## ASSIGNED TASK
Check each line of the listing below for the string "FromBody", then give only the number of lines where it occurs.

** INFORMATION follows **

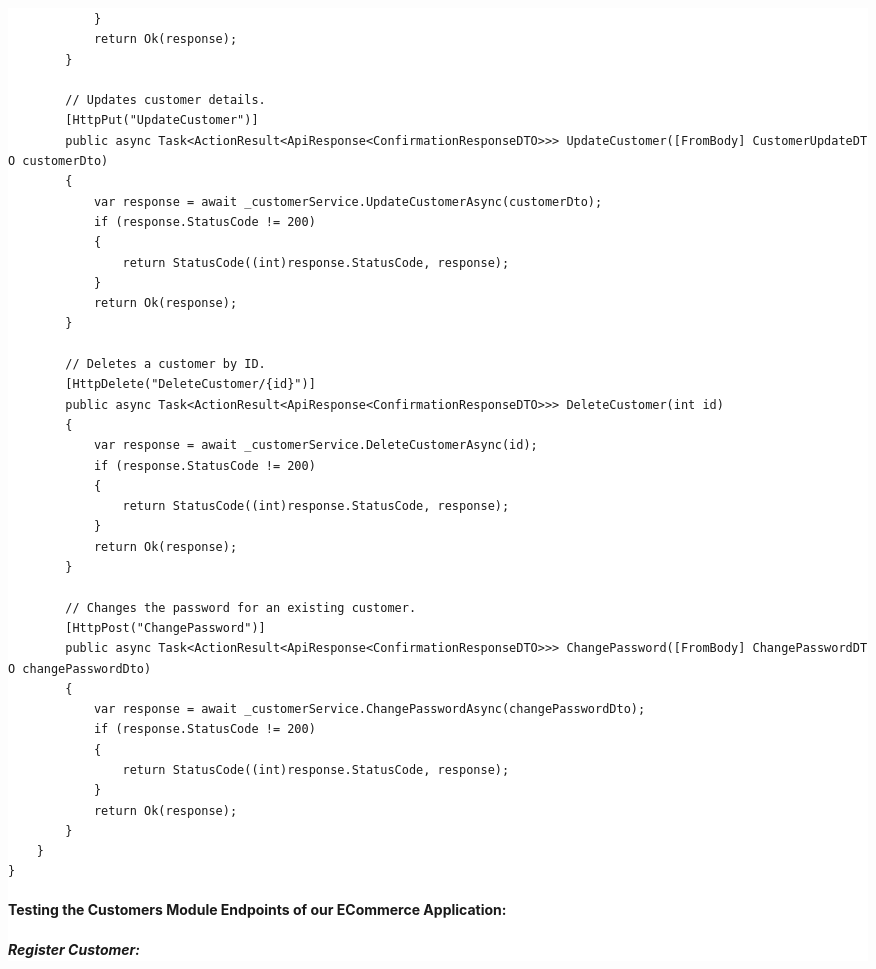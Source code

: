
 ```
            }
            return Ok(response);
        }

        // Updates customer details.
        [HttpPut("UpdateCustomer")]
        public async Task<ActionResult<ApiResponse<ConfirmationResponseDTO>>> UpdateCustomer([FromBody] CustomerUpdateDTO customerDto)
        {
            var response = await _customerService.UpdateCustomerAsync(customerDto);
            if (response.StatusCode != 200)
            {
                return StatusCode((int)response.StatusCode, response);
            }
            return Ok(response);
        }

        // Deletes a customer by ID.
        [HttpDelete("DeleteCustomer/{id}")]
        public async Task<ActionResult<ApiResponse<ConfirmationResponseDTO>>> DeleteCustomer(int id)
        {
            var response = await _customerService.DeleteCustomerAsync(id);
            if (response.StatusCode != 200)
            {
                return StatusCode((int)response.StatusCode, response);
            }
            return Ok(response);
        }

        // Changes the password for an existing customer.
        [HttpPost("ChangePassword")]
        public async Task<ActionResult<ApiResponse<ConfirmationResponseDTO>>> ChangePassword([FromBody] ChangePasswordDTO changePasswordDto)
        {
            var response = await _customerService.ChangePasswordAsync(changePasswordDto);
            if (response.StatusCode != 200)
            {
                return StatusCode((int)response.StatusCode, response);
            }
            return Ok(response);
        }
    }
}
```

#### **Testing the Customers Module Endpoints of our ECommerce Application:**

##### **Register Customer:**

** End of INFORMATION **

## EXERCISE ANSWER
2